ALSFELD. Die neuen Eigentümer hatten zum Pressegespräch geladen. Die Botschaft, die von dem Treffen im Verköstigungsraum der Alsfelder Brauerei ausgehen sollte, war eindeutig: „Wir sind da! Wir machen weiter! Das Alsfelder Bier lebt!“ In Zukunft soll das Gebräu wieder verstärkt in der eigenen Region vermarktet werden. Nischenbiere kommen auf den Prüfstand, die Bio-Schiene wird erstmal weiter geführt. 

Als die Nachricht von der neuerlichen Insolvenz der Alsfelder Landbrauerei die Runde machte, bekamen die Gastwirte der Region Besuch. Viel Besuch. Die Vertreter großer Brauereien gaben sich förmlich die Klinke in die Hand. Im Hotel Schwalbennest sollen binnen einer halben Stunde vier Verkäufer angerufen haben. Doch bei den meisten Gastronomen, die bislang ein Vertrag mit den Alsfeldern hatten, bissen sie sich die Zähne aus.

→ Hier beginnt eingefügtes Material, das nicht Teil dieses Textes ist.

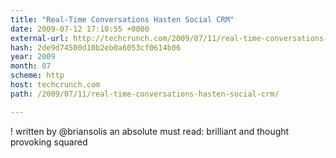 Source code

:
 ```yaml
---
title: "Real-Time Conversations Hasten Social CRM"
date: 2009-07-12 17:10:55 +0000
external-url: http://techcrunch.com/2009/07/11/real-time-conversations-hasten-social-crm/
hash: 2de9d74500d10b2eb0a6053cf0614b06
year: 2009
month: 07
scheme: http
host: techcrunch.com
path: /2009/07/11/real-time-conversations-hasten-social-crm/

---
```


! written by @briansolis an absolute must read: brilliant and thought provoking squared
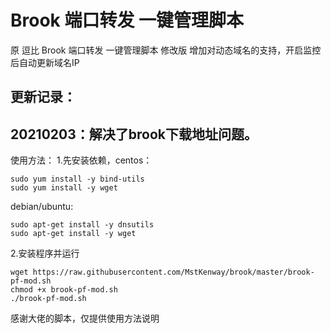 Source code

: # Brook 端口转发 一键管理脚本
原 逗比 Brook 端口转发 一键管理脚本 修改版
增加对动态域名的支持，开启监控后自动更新域名IP

更新记录：
---
20210203：解决了brook下载地址问题。
---

使用方法：
1.先安装依赖，centos：
```
sudo yum install -y bind-utils
sudo yum install -y wget
```

debian/ubuntu:
```
sudo apt-get install -y dnsutils 
sudo apt-get install -y wget
```

2.安装程序并运行
```
wget https://raw.githubusercontent.com/MstKenway/brook/master/brook-pf-mod.sh 
chmod +x brook-pf-mod.sh
./brook-pf-mod.sh
```
感谢大佬的脚本，仅提供使用方法说明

Sie sei wirklich überrascht, wie sehr die Wirte der Region immer noch hinter dem Alsfelder Bier ständen und der Marke – trotz zweier Insolvenzen – Vertrauen schenken würden, sagte Ruth Herget-Klesper, die gemeinsam mit ihrem Bruder Ulrich Klesper das Biergeschäft der Alsfelder Brauerei übernommen hat. Die beiden sind die Chefs der Lauterbacher Brauerei, zu der das Alsfelder jetzt gehört. Auch sie gingen in den vergangen Wochen auf Tour, um den Gastronomen die neue Situation von Angesicht zu Angesicht zu erklären. „Viele haben gesagt: Wir hätten es sehr schade gefunden, wenn es das Alsfelder Bier nicht mehr geben würde“, berichtet Ruth Herget-Klesper.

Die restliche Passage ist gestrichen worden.